A la décharge de Jean-Jacques Urvoas, Hervé Lebreton, président de l'Association pour une démocratie directe, indique que «sans doute plus de la moitié des députés profitent de ce moyen que l'on peut qualifier d'enrichissement personnel et de prise illégale d'intérêts». Est-ce vraiment illégal ? «C'est une dérive en place que ces députés ont utilisée, mais ça ne peut en aucun cas être une excuse», tranche-t-il.

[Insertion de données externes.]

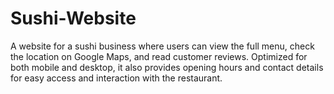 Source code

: # Sushi-Website
A website for a sushi business where users can view the full menu, check the location on Google Maps, and read customer reviews. Optimized for both mobile and desktop, it also provides opening hours and contact details for easy access and interaction with the restaurant.
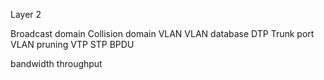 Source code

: Layer 2 

Broadcast domain
Collision domain
VLAN
VLAN database
DTP
Trunk port
VLAN pruning
VTP
STP
BPDU



bandwidth
throughput

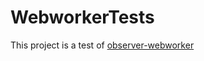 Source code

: # WebworkerTests

This project is a test of [observer-webworker](https://github.com/cloudnc/observable-webworker)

Localement, Cicero, une association qui lutte contre la corruption dans la pointe Bretagne, souhaiterait emmener l'ancien garde des Sceaux à la barre pour «détournement de fonds publics et enrichissement personnel», comme le précise à Libération Jérôme Abbassene, l'un de ses militants. Selon lui, «il y a très clairement un enrichissement personnel du fait qu'il ait utilisé de l'argent public pour acquérir un bien immobilier d'importance». Et il ajoute : «On ne peut pas avoir été le rapporteur de la loi sur la moralisation de la vie publique, en 2013, et profiter ainsi du système.»

«Discussion»

Ce «système», l'Association pour une démocratie directe veut contribuer à l'assainir. Hervé Lebreton a adressé début juin un courrier au nouveau locataire de l'Elysée pour lui faire part de ses propositions. Et étonnamment, il ne réclame pas de révolution. Juste l'application des textes existants : «L'association a pu constater que bon nombre des dérives soulevées ont été rendues possibles du fait de la non-application stricte des règles existantes», explique-t-il. Pour que telles pratiques supposées d'enrichissement ne puissent de nouveau voir le jour, Hervé Lebreton propose que l'IRFM soit supprimée et remplacée par «un remboursement sur justificatifs» et que soient signalés au parquet national financier (PNF) «tous les cas d'enrichissement personnel des parlementaires ou de leurs proches via de l'argent public».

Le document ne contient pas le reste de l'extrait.